Reactions: Informative 2 | Amen 1


----------



## arapahoepark (Jul 19, 2018)

Indeed Young did. His work has helped me in all areas of attack on a creational (as opposed to a 'functional' view) and chronological view.


----------



## Romans922 (Jul 23, 2018)

I’m surprised more people have not responded to this. Especially when there are some Kline fans here (you guys must be like Kline...  ).

Reactions: Funny 1


----------



## Smeagol (Jul 23, 2018)

So Young was a "Day-Age" advocate?


----------



## Romans922 (Jul 23, 2018)

I think he was undetermined on the length of days. But that's not the point of this post at all. He critiques Kline's Framework Theory as one of the most conservative OT Scholars of the time, and Frame (who was very much lesser known) didn't even respond to him (and he had decades to do so).


----------



## Smeagol (Jul 23, 2018)

Romans922 said:


> and Frame (who was very much lesser known) didn't even respond to him (and he had decades to do so).

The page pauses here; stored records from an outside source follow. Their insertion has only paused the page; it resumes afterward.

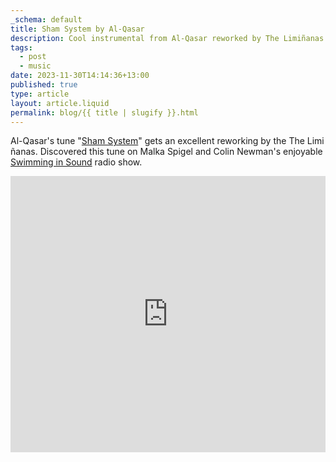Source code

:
 ```yaml
---
_schema: default
title: Sham System by Al-Qasar
description: Cool instrumental from Al-Qasar reworked by The Limiñanas.
tags:
  - post
  - music
date: 2023-11-30T14:14:36+13:00
published: true
type: article
layout: article.liquid
permalink: blog/{{ title | slugify }}.html
---
```

Al-Qasar's tune "<a title="Sham System (The Limi​ñ​anas Rework) by Al-Qasar" target="_blank" rel="noopener" href="https://alqasar.bandcamp.com/track/sham-system-the-limi-anas-rework">Sham System</a>" gets an excellent reworking by the The Limi​ñ​anas. Discovered this tune on Malka Spigel and Colin Newman's enjoyable <a title="Swimming in Sound radio show" target="_blank" rel="noopener" href="https://www.totallyradio.com/shows/swimming-in-sound/episodes/swimming-in-sound-29-nov-2023#_">Swimming in Sound</a> radio show.

<iframe id="bandcamp" style="border: 0; width: 100%; height: 442px;" src="https://bandcamp.com/EmbeddedPlayer/track=1125358405/size=large/bgcol=ffffff/linkcol=333333/tracklist=false/transparent=true/" seamless><a href="https://alqasar.bandcamp.com/track/sham-system-the-limi-anas-rework">Sham System (The Limiñanas Rework) by Al-Qasar</a></iframe>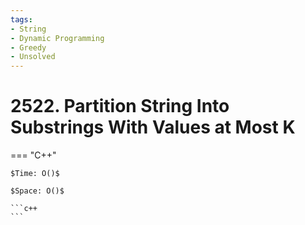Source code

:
 ```yaml
---
tags:
- String
- Dynamic Programming
- Greedy
- Unsolved
---
```



# 2522. Partition String Into Substrings With Values at Most K

=== "C++"

    $Time: O()$

    $Space: O()$

    ```c++
    ```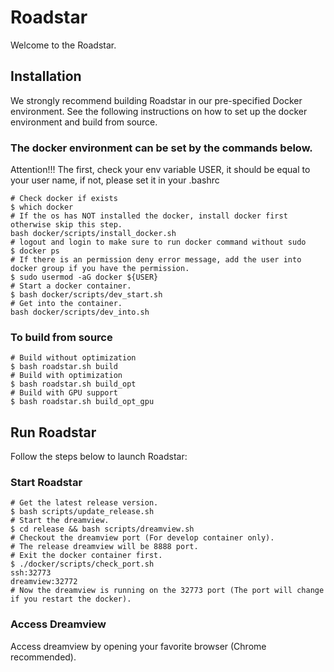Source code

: # Roadstar

Welcome to the Roadstar.

## Installation

We strongly recommend building Roadstar in our pre-specified Docker environment.
See the following instructions on how to set up the docker environment and build from source.

### The docker environment can be set by the commands below.

Attention!!! The first, check your env variable USER, it should be equal to your user name, if not, please
set it in your .bashrc

```shell
# Check docker if exists
$ which docker
# If the os has NOT installed the docker, install docker first otherwise skip this step.
bash docker/scripts/install_docker.sh
# logout and login to make sure to run docker command without sudo
$ docker ps
# If there is an permission deny error message, add the user into docker group if you have the permission.
$ sudo usermod -aG docker ${USER}
# Start a docker container.
$ bash docker/scripts/dev_start.sh
# Get into the container.
bash docker/scripts/dev_into.sh
```
### To build from source

```Shell
# Build without optimization
$ bash roadstar.sh build
# Build with optimization
$ bash roadstar.sh build_opt
# Build with GPU support
$ bash roadstar.sh build_opt_gpu
```

## Run Roadstar
Follow the steps below to launch Roadstar:
### Start Roadstar

```shell
# Get the latest release version.
$ bash scripts/update_release.sh
# Start the dreamview.
$ cd release && bash scripts/dreamview.sh
# Checkout the dreamview port (For develop container only).
# The release dreamview will be 8888 port.
# Exit the docker container first.
$ ./docker/scripts/check_port.sh
ssh:32773
dreamview:32772
# Now the dreamview is running on the 32773 port (The port will change if you restart the docker).
```
### Access Dreamview
Access dreamview by opening your favorite browser (Chrome recommended).
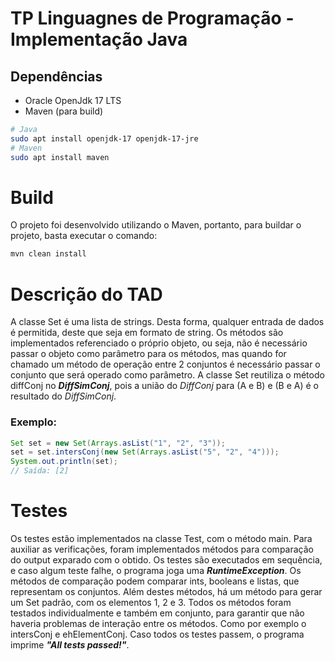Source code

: # TP Linguagnes de Programação - Implementação Java
## Dependências

- Oracle OpenJdk 17 LTS
- Maven (para build)

```sh
# Java
sudo apt install openjdk-17 openjdk-17-jre
# Maven
sudo apt install maven
```

# Build
O projeto foi desenvolvido utilizando o Maven, portanto, para buildar o projeto, basta executar o comando:

```sh
mvn clean install
```


# Descrição do TAD

A classe Set é uma lista de strings. Desta forma, qualquer entrada de dados é permitida, deste que seja em formato de string.
Os métodos são implementados referenciado o próprio objeto, ou seja, não é necessário passar o objeto como parâmetro para os métodos, mas quando
for chamado um método de operação entre 2 conjuntos é necessário passar o conjunto que será operado como parâmetro.
A classe Set reutiliza o método diffConj no _**DiffSimConj**_, pois a união do _DiffConj_ para (A e B)  e (B e A) é o resultado do _DiffSimConj_.
### Exemplo:

```java
Set set = new Set(Arrays.asList("1", "2", "3"));
set = set.intersConj(new Set(Arrays.asList("5", "2", "4")));
System.out.println(set);
// Saída: [2]
```

# Testes

Os testes estão implementados na classe Test, com o método main. Para auxiliar as verificações, foram implementados métodos para comparação
do output exparado com o obtido. Os testes são executados em sequência, e caso algum teste falhe, o programa joga uma _**RuntimeException**_.
Os métodos de comparação podem comparar ints, booleans e listas, que representam os conjuntos. Além destes métodos, há um método para gerar um
Set padrão, com os elementos 1, 2 e 3.
Todos os métodos foram testados individualmente e também em conjunto, para garantir que não haveria problemas de interação entre os métodos.
Como por exemplo o intersConj e ehElementConj. 
Caso todos os testes passem, o programa imprime _**"All tests passed!"**_.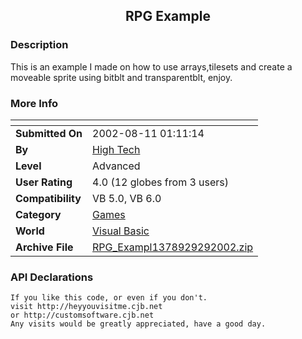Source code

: ﻿<div align="center">

## RPG Example


</div>

### Description

This is an example I made on how to use arrays,tilesets and create a moveable sprite using bitblt and transparentblt, enjoy.
 
### More Info
 


<span>             |<span>
---                |---
**Submitted On**   |2002-08-11 01:11:14
**By**             |[High Tech](https://github.com/Planet-Source-Code/PSCIndex/blob/master/ByAuthor/high-tech.md)
**Level**          |Advanced
**User Rating**    |4.0 (12 globes from 3 users)
**Compatibility**  |VB 5\.0, VB 6\.0
**Category**       |[Games](https://github.com/Planet-Source-Code/PSCIndex/blob/master/ByCategory/games__1-38.md)
**World**          |[Visual Basic](https://github.com/Planet-Source-Code/PSCIndex/blob/master/ByWorld/visual-basic.md)
**Archive File**   |[RPG\_Exampl1378929292002\.zip](https://github.com/Planet-Source-Code/high-tech-rpg-example__1-39354/archive/master.zip)

### API Declarations

```
If you like this code, or even if you don't.
visit http://heyyouvisitme.cjb.net
or http://customsoftware.cjb.net
Any visits would be greatly appreciated, have a good day.
```





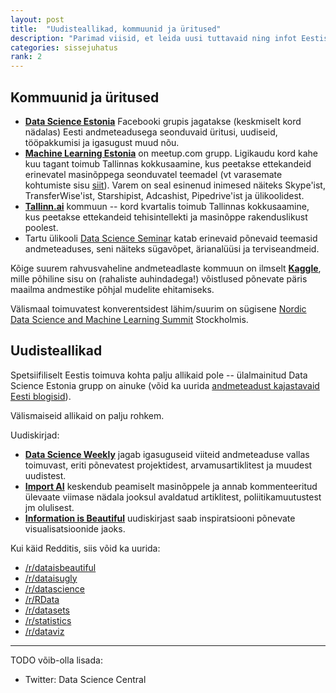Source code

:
 ```yaml
---
layout: post
title:  "Uudisteallikad, kommuunid ja üritused"
description: "Parimad viisid, et leida uusi tuttavaid ning infot Eestis toimuva kohta."
categories: sissejuhatus
rank: 2
---
```


## Kommuunid ja üritused

* [**Data Science Estonia**](https://facebook.com/groups/datasci.ee) Facebooki grupis jagatakse (keskmiselt kord nädalas) Eesti andmeteadusega seonduvaid üritusi, uudiseid, tööpakkumisi ja igasugust muud nõu.
* [**Machine Learning Estonia**](http://www.meetup.com/Machine-Learning-Estonia) on meetup.com grupp. Ligikaudu kord kahe kuu tagant toimub Tallinnas kokkusaamine, kus peetakse ettekandeid erinevatel masinõppega seonduvatel teemadel (vt varasemate kohtumiste sisu [siit](http://www.meetup.com/Machine-Learning-Estonia/events/past)). Varem on seal esinenud inimesed näiteks Skype'ist, TransferWise'ist, Starshipist, Adcashist, Pipedrive'ist ja ülikoolidest.
* [**Tallinn.ai**](http://tallinn.city.ai/) kommuun -- kord kvartalis toimub Tallinnas kokkusaamine, kus peetakse ettekandeid tehisintellekti ja masinõppe rakenduslikust poolest.
* Tartu ülikooli [Data Science Seminar](https://www.cs.ut.ee/et/uritused/data-science-seminar-deep-learning) katab erinevaid põnevaid teemasid andmeteaduses, seni näiteks sügavõpet, ärianalüüsi ja terviseandmeid.

Kõige suurem rahvusvaheline andmeteadlaste kommuun on ilmselt [**Kaggle**](https://www.kaggle.com/), mille põhiline sisu on (rahaliste auhindadega!) võistlused põnevate päris maailma andmestike põhjal mudelite ehitamiseks.

Välismaal toimuvatest konverentsidest lähim/suurim on sügisene [Nordic Data Science and Machine Learning Summit](http://www.nordicdatasciencesummit.com/) Stockholmis.


## Uudisteallikad

Spetsiifiliselt Eestis toimuva kohta palju allikaid pole -- ülalmainitud Data Science Estonia grupp on ainuke (võid ka uurida [andmeteadust kajastavaid Eesti blogisid](http://datasci.ee/#blogid)).

Välismaiseid allikaid on palju rohkem.

Uudiskirjad:
* [**Data Science Weekly**](https://www.datascienceweekly.org/) jagab igasuguseid viiteid andmeteaduse vallas toimuvast, eriti põnevatest projektidest, arvamusartiklitest ja muudest uudistest.
* [**Import AI**](http://us13.campaign-archive1.com/home/?u=67bd06787e84d73db24fb0aa5&id=6c9d98ff2c) keskendub peamiselt masinõppele ja annab kommenteeritud ülevaate viimase nädala jooksul avaldatud artiklitest, poliitikamuutustest jm olulisest.
* [**Information is Beautiful**](http://www.informationisbeautiful.net/) uudiskirjast saab inspiratsiooni põnevate visualisatsioonide jaoks.

Kui käid Redditis, siis võid ka uurida:
* [/r/dataisbeautiful](https://www.reddit.com/r/dataisbeautiful/)
* [/r/dataisugly](https://www.reddit.com/r/dataisugly/)
* [/r/datascience](https://www.reddit.com/r/datascience/)
* [/r/RData](https://www.reddit.com/r/RData/)
* [/r/datasets](https://www.reddit.com/r/datasets/)
* [/r/statistics](https://www.reddit.com/r/statistics/)
* [/r/dataviz](https://www.reddit.com/r/dataviz/)



-----
TODO võib-olla lisada:

* Twitter: Data Science Central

Did you mean to state "Frame" here?


----------



## Romans922 (Jul 23, 2018)

Grant.Jones said:


> Did you mean to state "Frame" here?



Frame/Kline...what's the difference...lol

I meant to say Kline.

Reactions: Funny 2


----------



## Semper Fidelis (Jul 23, 2018)

Thanks for sharing the journal articles. They were really thorough.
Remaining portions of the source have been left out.